Florida's Current Approach to Artificial Intelligence

The 2026 Session did not result in the adoption of a comprehensive statutory framework establishing general, cross-sector requirements applicable to most private-sector uses of artificial intelligence. While AI-related legislation was introduced and considered during Session, Florida has not adopted a single statewide statute that regulates artificial intelligence as a unified subject matter across industries.
Instead, legislative activity continues to be structured around discrete issue areas, including synthetic media, election-related transparency and disclosure obligations, consumer protection concerns, government operations, and data infrastructure planning.

This legislative posture has been explicitly linked in public remarks by legislative leadership to broader questions regarding the appropriate level of federal and state authority over artificial intelligence regulation. As House Speaker Daniel Perez stated during public comments on the 2026 Session:

“On the AI issue, I understand the Governor’s concern of wanting to protect children. We want to protect children too.
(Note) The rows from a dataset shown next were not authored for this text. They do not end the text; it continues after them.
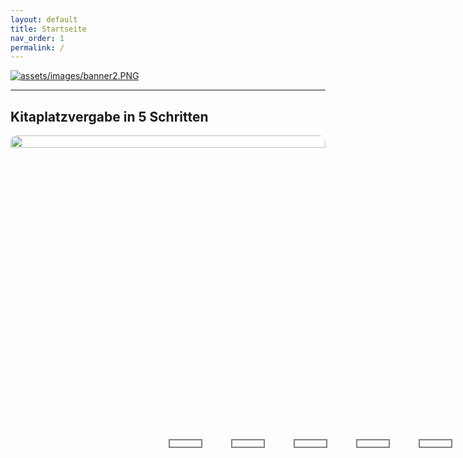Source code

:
 ```yaml
---
layout: default
title: Startseite
nav_order: 1
permalink: /
---
```


<style type="text/css">
    
    .breakline {
        clear: both;
    }
    
    .row {
        width: 100%;
    }
    .columnleft {
        width: 50%;
        float: left;
    }
    .columnright {
        width: 50%;
        float: right;
    }
    .imgicon {
        width: 15%;
        float: left;
        text-align: center;
    }
    .texticon {
        width: 85%;
        float: right;
    }
    
  
    
        .presse {
        width: 100%;
    }
    .zeitung {
        width: 10%;
        float: left;
        text-align: center;
    }
    .date {
        width: 25%;
        float: left;
    }
    .articlelink {
        width: 65%;
        float: right;
    }
    
    
  .slideshow{
    width: 100%;
    height: 100%;
    border-radius: 10px;
    overflow: hidden;
  }
  .slides{
    width: 500%;
    display: flex;
  } 
  .slides input{
    display: none;
  } 
  .slide{
    width: 20%;
    transition: 1s;
  } 
  .slide img{
    width: 100%;
    height: 100%;
  }
  
  /*css for manual slide navigation*/
  
  .navigation-manual{
    position: absolute;
    width: 100%;
    display: flex;
    justify-content: center;
    margin-top: 50%;
  }
  .manual-btn{
    width: 50px;
    height: 10px;
    border: 2px solid grey;
    margin: 6px;
    cursor: pointer;
  }
  .manual-btn:not(:last-child){
    margin-right: 40px;
  } 
  .manual-btn:hover{
    background: purple;
  }
  
  #radio1:checked ~ .first{
    margin-left: 0;
  }
  #radio2:checked ~ .first{
    margin-left: -20%;
  }
  #radio3:checked ~ .first{
    margin-left: -40%;
  }
  #radio4:checked ~ .first{
    margin-left: -60%;
  }
  #radio5:checked ~ .first{
    margin-left: -80%;
  }

  /*css for automatic navigation*/

  .navigation-auto{
    position: absolute;
    display: flex;
    width: 100%;
    justify-content: center;
    margin-top: 50%;
  }
  .navigation-auto div{
    width: 50px;
    height: 10px;
    margin: 6px;
    cursor: pointer;
    border: 2px solid grey;
    transition: 0.5s;
  } 
  .navigation-auto div:not(:last-child){
    margin-right: 40px;
  }
  
  #radio1:checked ~ .navigation-auto .auto-btn1{
    background: purple;
  }
  #radio2:checked ~ .navigation-auto .auto-btn2{
    background: purple;
  }
  #radio3:checked ~ .navigation-auto .auto-btn3{
    background: purple;
  }
  #radio4:checked ~ .navigation-auto .auto-btn4{
    background: purple;
  }
  #radio5:checked ~ .navigation-auto .auto-btn5{
    background: purple;
  }    
    
</style>

[![assets/images/banner2.PNG](assets/images/banner2.PNG "Zum Kontaktieren hier klicken")](mailto:thilo.klein@zew.de)


---

## Kitaplatzvergabe in 5 Schritten

<!--image slider start-->
<div class="slideshow">
  <div class="slides">
    <!--radio buttons start-->
    <input type="radio" name="radio-btn" id="radio1">
    <input type="radio" name="radio-btn" id="radio2">
    <input type="radio" name="radio-btn" id="radio3">
    <input type="radio" name="radio-btn" id="radio4">
    <input type="radio" name="radio-btn" id="radio5">
    <!--radio buttons end-->
    <!--slide images start-->
    <div class="slide first">
      <img src="assets/images/1_Screen.PNG" alt="">
    </div>
    <div class="slide">
      <img src="assets/images/2_Screen.PNG" alt="">
    </div>
    <div class="slide">
      <img src="assets/images/3_Screen.PNG" alt="">
    </div>
    <div class="slide">
      <img src="assets/images/4_Screen.PNG" alt="">
    </div>
    <div class="slide">
      <img src="assets/images/5_Screen.PNG" alt="">
    </div>
    <!--slide images end-->
    <!--automatic navigation start-->
    <div class="navigation-auto">
      <div class="auto-btn1"></div>
      <div class="auto-btn2"></div>
      <div class="auto-btn3"></div>
      <div class="auto-btn4"></div>
      <div class="auto-btn5"></div>
    </div>
    <!--automatic navigation end-->
  <!--manual navigation start-->
  <div class="navigation-manual">
    <label for="radio1" class="manual-btn"></label>
    <label for="radio2" class="manual-btn"></label>
    <label for="radio3" class="manual-btn"></label>
    <label for="radio4" class="manual-btn"></label>
    <label for="radio5" class="manual-btn"></label>
  </div>
  </div>
  <!--manual navigation end-->
</div>
<!--image slider end-->

<script type="text/javascript">
var counter = 1;
setInterval(function(){
  document.getElementById('radio' + counter).checked = true;
  counter++;
  if(counter > 5){
    counter = 1;
  }
}, 5000);
</script>


---

## Vorteile im Überblick
<div class="row">
    <div class="columnleft">
        <div class="imgicon">
            <img src="assets/images/icon_schnell.png" alt="dvsbadfy" width="45%">
        </div>
        <div class="texticon">
            <b>SCHNELL</b><br>
            Platzvergabe erfolgt in wenigen Stunden. Unnötige Wartezeiten werden eliminiert.
            <p></p>
        </div>
    </div>
    <div class="columnright">
        <div class="imgicon">
            <img src="assets/images/icon_sparen.png" alt="dvsbadfy" width="45%">
        </div>
        <div class="texticon">
            <b>RESSOURCEN-SPAREND</b><br>
            Effiziente und vereinfachte Prozesse sparen Kosten und Personalaufwand bei Kitas und Jugendamt.
            <p></p>
        </div>
    </div>
</div>

<div class="breakline"></div>

<div class="row">
    <div class="columnleft">
        <div class="imgicon">
            <img src="assets/images/icon_fair.png" alt="dvsbadfy" width="45%">
        </div>
        <div class="texticon">
            <b>FAIR</b><br>
            Eltern werden strategische Abwegungen erspart. Damit entstehen keine unfairen Nachteile für schlechter informierte Eltern.
            <p></p>
        </div>
    </div>
    <div class="columnright">
        <div class="imgicon">
            <img src="assets/images/icon_individuell.png" alt="dvsbadfy" width="45%">
        </div>
        <div class="texticon">
            <b>INDIVIDUALISIERBAR</b><br>
            Jede Stadt ist anders. Unsere Lösungen passen sich Ihren Bedürfnissen an.
            <p></p>
        </div>
    </div>
</div>

<div class="breakline"></div>

<div class="row">
    <div class="columnleft">
        <div class="imgicon">
            <img src="assets/images/icon_transparenz.png" alt="dvsbadfy" width="45%">
        </div>
        <div class="texticon">
            <b>TRANSPARENT</b><br>
            Bestehende Vergabekriterien werden respektiert. Es ist klar nachvollziehbar wer wo warum einen Platz bekommen hat - und wer nicht.
            <p></p>
        </div>
    </div>
    <div class="columnright">
        <div class="imgicon">
            <img src="assets/images/icon_open-source.png" alt="dvsbadfy" width="45%">
        </div>
        <div class="texticon">
            <b>OPEN SOURCE</b><br>
            Software-Lösung ist frei Nutzbar und Modifizierbar. Komplementär zu bestehenden Kita-Verwaltungsplattformen.
            <p></p>
        </div>
    </div>
</div>

<div class="breakline"></div>

---

## Was zeichnet KitaMatch aus?

Entwickelt von einem Team...
 - mit über 10 Jahren Erfahrung mit Platzvergabeverfahren im Bildungsbereich
 - sehr gutem Verständnis für die Bedürfnisse von Eltern, Kitas und Jugendämtern
 - an der Spitze der Forschung im Bereich Marktdesign und Matching-Märkte
 - mit einer Vielzahl erfolgreicher Projekte

---

[PDF-Download](){: .btn .btn-purple } 
[Fact Sheet - Kitas](){: .btn .btn-purple } 
[Fact Sheet - Jugendamt](){: .btn .btn-purple }

---

## Gefördert durch

{:style="text-align:center;"}
[![bertelsmann_small.JPG](assets/images/bertelsmann_small.JPG){:height="200px" width="200px"}](https://www.bertelsmann-stiftung.de/de/startseite)
[![Leibniz_small.JPG](assets/images/Leibniz_small.JPG){:height="200px" width="200px"}](https://www.leibniz-gemeinschaft.de/)
[![ZEW_small.JPG](assets/images/ZEW_small.JPG){:height="200px" width="200px"}](https://www.zew.de/)

---

## Unsere Projekte

{:style="text-align:center;"}
[![kreis_steinfurt_logo.png](assets/images/kreis_steinfurt_logo.png){:height="200px" width="200px"}](https://www.kreis-steinfurt.de/kv_steinfurt/Home/)
[![Stadt-Kaiserslautern_logo.png](assets/images/Stadt-Kaiserslautern_logo.png){:height="150px" width="150px"}](https://www.kaiserslautern.de/)


---

## In der Presse

<div class="presse">
    <div class="zeitung">
        <img src="assets/images/wiwo_logo.png" alt="dvsbadfy" width="50%">
    </div>
    <div class="date">
        <b>WirtschaftsWoche</b>
    </div>
    <div class="articlelink">
        <a href="https://www.wiwo.de/politik/deutschland/hilfreiche-software-kita-match-ein-kitaplatz-per-algorithmus/27890190.html">„Kita-Match“: Ein Kitaplatz per Algorithmus</a>
    </div>
</div>

<div class="breakline"></div>

<div class="presse">
    <div class="zeitung">
        <img src="assets/images/wiwo_logo.png" alt="dvsbadfy" width="50%">
    </div>
    <div class="date">
        <b>WirtschaftsWoche</b>
    </div>
    <div class="articlelink">
        <a href="https://www.wiwo.de/my/politik/konjunktur/vwl-marktdesign-oekonomie-ohne-elfenbeinturm/25470414.html?ticket=ST-14212654-6IVplpejhVf9Uz4Iv59q-ap1">Marktdesign: Ökonomie ohne Elfenbeinturm – der neue Kitaalgorithmus</a>
    </div>
</div>

<div class="breakline"></div>

<div class="presse">
    <div class="zeitung">
        <img src="assets/images/faz_logo.png" alt="dvsbadfy" width="30%">
    </div>
    <div class="date">
        <b>FAZ</b>
    </div>
    <div class="articlelink">
        <a href="https://www.faz.net/aktuell/wirtschaft/wie-ein-algorithmus-kitaplaetze-fairer-vergeben-soll-16510418.html">Gegen den Kita-Frust – wie ein Algorithmus Kitaplätze fairer vergeben soll</a>
    </div>
</div>

<div class="breakline"></div>

<div class="presse">
    <div class="zeitung">
        <img src="assets/images/faz_logo.png" alt="dvsbadfy" width="30%">
    </div>
    <div class="date">
        <b>FAZ</b>
    </div>
    <div class="articlelink">
        <a href="https://www.faz.net/aktuell/wirtschaft/kinderbetreuung-raus-aus-der-kita-warteschlange-15053793.html">Raus aus der Kita-Warteschlange</a>
    </div>
</div>

<div class="breakline"></div>


---

## Aktuelles

**ZEW Expertise:** [Können Algorithmen eine bessere Kitaplatzvergabe ermöglichen?](https://www.zew.de/das-zew/aktuelles/koennen-algorithmen-eine-bessere-kitaplatzvergabe-ermoeglichen)

Im Interview erklärt Marktdesignexperte Prof. Dr. Thilo Klein ein neues Verfahren, das von Ökonomen des ZEW, der Universität Münster und der University of Oxford pilotiert wird, und eine schnelle, faire und transparente Platzvergabe möglich macht. 

**ZEW Pressemitteilung:** [Kitaplätze schnell, fair und transparent mit einem dezentralen Mechanismus vergeben](https://www.zew.de/presse/pressearchiv/kitaplaetze-schnell-fair-und-transparent-mit-einem-dezentralen-mechanismus-vergeben)

Ein akuter Mangel an Betreuungsplätzen in Kindertagesstätten in Deutschland, komplizierte Anmeldeverfahren und intransparente Vergabekriterien: Das führt zu beruflicher Planungsunsicherheit für Eltern und deren Arbeitgebern, zu Benachteiligungen bildungsferner Haushalte und zu vermeidbarem Verwaltungsaufwand für Kita-Personal.

**ZEW Pressemitteilung:** [ZEW-Förderkreis vergibt erneut Wissenschaftspreise](https://www.zew.de/das-zew/aktuelles/zew-foerderkreis-vergibt-erneut-wissenschaftspreise)

Der ZEW-Förderkreis Wissenschaft und Praxis e.V. zeichnet auch 2020/21 herausragende wissenschaftliche Leistungen und wirtschaftspolitische Beratungsprojekte am ZEW aus. Mit dem Preis für das beste wirtschaftspolitische Beratungsprojekt wurde „KitaMatch“ ausgezeichnet. Das Projektteam entwickelte eine Open Source-Software, um die Kitaplatzvergabe in Deutschland neu zu gestalten.

**ZEW News:** [Wie Städte dem Ansturm auf Kindertagesstätten begegnen können](https://www.zew.de/das-zew/aktuelles/wie-staedte-dem-ansturm-auf-kindertagesstaetten-begegnen-koennen)

In vielen deutschen Städten ist die Vergabe von freien Plätzen in Kindertagesstätten intransparent und mit erheblichen Kosten für Eltern und Kita-Personal verbunden. Neben dem aktuellen Mangel an Kita-Plätzen führen auch ineffiziente Vergabeverfahren dazu, dass der Mangel größer erscheint, als er tatsächlich ist. Eine Möglichkeit zur flächendeckenden Lösung des Problems wären zentrale Vergabesysteme, die gutes Marktdesign durch den Einsatz von bewährten Algorithmen liefern kann.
He is not wrong for wanting that… but we have seen very clearly the President of the United States issued an executive order stating that the federal government should take handle of the AI policies of this country, that this is a national security concern, that this is bigger than just one state or one part of the country.”

For attorneys advising clients in technology, healthcare, financial services, government contracting, higher education, and other regulated sectors, this environment means AI-related risk continues to be governed primarily through existing statutory frameworks, regulatory requirements, and common-law principles rather than through a centralized AI-specific regulatory regime.